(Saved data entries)
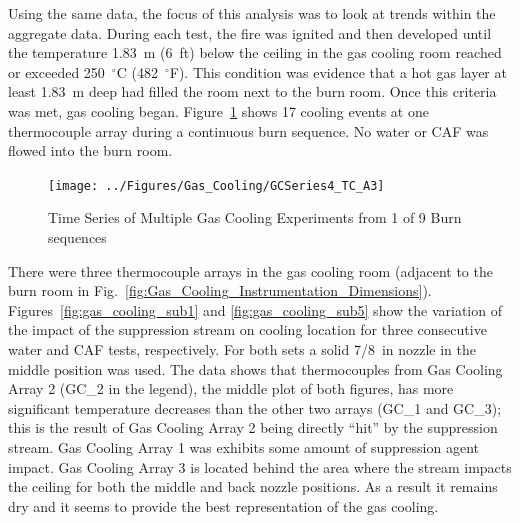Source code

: \documentclass[12pt,oneside]{book}
\begin{document}
Using the same data, the focus of this analysis was to look at trends within the aggregate data. During each test, the fire was ignited and then developed until the temperature 1.83~m (6~ft) below the ceiling in the gas cooling room reached or exceeded 250~$^{\circ}$C (482~$^{\circ}$F).  This condition was evidence that a hot gas layer at least 1.83~m deep had filled the room next to the burn room.  Once this criteria was met, gas cooling began. Figure~\ref{fig:gas_cooling_exp4} shows 17 cooling events at one thermocouple array during a continuous burn sequence.  No water or CAF was flowed into the burn room.   

\begin{figure}[ht!]
	\texttt{[image: ../Figures/Gas\_Cooling/GCSeries4\_TC\_A3]}
	\caption{Time Series of Multiple Gas Cooling Experiments from 1 of 9 Burn sequences}
	\label{fig:gas_cooling_exp4}
\end{figure}

There were three thermocouple arrays in the gas cooling room (adjacent to the burn room in Fig.~\ref{fig:Gas_Cooling_Instrumentation_Dimensions}). Figures~\ref{fig:gas_cooling_sub1} and \ref{fig:gas_cooling_sub5} show the variation of the impact of the suppression stream on cooling location for three consecutive water and CAF tests, respectively. For both sets a solid 7/8~in nozzle in the middle position was used. The data shows that thermocouples from Gas Cooling Array 2 (GC\_2 in the legend), the middle plot of both figures, has more significant temperature decreases than the other two arrays (GC\_1 and GC\_3); this is the result of Gas Cooling Array 2 being directly ``hit'' by the suppression stream.  Gas Cooling Array 1 was exhibits some amount of suppression agent impact.  Gas Cooling Array 3 is located behind the area where the stream impacts the ceiling for both the middle and back nozzle positions.  As a result it remains dry and it seems to provide the best representation of the gas cooling.   
\end{document}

▶ **What is needed**: Set down all the lines above exactly as they appear, with no pictures.

▶ **Result of the task**:
Source code

: \documentclass[12pt,oneside]{book}
\begin{document}
Using the same data, the focus of this analysis was to look at trends within the aggregate data. During each test, the fire was ignited and then developed until the temperature 1.83~m (6~ft) below the ceiling in the gas cooling room reached or exceeded 250~$^{\circ}$C (482~$^{\circ}$F).  This condition was evidence that a hot gas layer at least 1.83~m deep had filled the room next to the burn room.  Once this criteria was met, gas cooling began. Figure~\ref{fig:gas_cooling_exp4} shows 17 cooling events at one thermocouple array during a continuous burn sequence.  No water or CAF was flowed into the burn room.   

\begin{figure}[ht!]
	\texttt{[image: ../Figures/Gas\_Cooling/GCSeries4\_TC\_A3]}
	\caption{Time Series of Multiple Gas Cooling Experiments from 1 of 9 Burn sequences}
	\label{fig:gas_cooling_exp4}
\end{figure}

There were three thermocouple arrays in the gas cooling room (adjacent to the burn room in Fig.~\ref{fig:Gas_Cooling_Instrumentation_Dimensions}). Figures~\ref{fig:gas_cooling_sub1} and \ref{fig:gas_cooling_sub5} show the variation of the impact of the suppression stream on cooling location for three consecutive water and CAF tests, respectively. For both sets a solid 7/8~in nozzle in the middle position was used. The data shows that thermocouples from Gas Cooling Array 2 (GC\_2 in the legend), the middle plot of both figures, has more significant temperature decreases than the other two arrays (GC\_1 and GC\_3); this is the result of Gas Cooling Array 2 being directly ``hit'' by the suppression stream.  Gas Cooling Array 1 was exhibits some amount of suppression agent impact.  Gas Cooling Array 3 is located behind the area where the stream impacts the ceiling for both the middle and back nozzle positions.  As a result it remains dry and it seems to provide the best representation of the gas cooling.   
\end{document}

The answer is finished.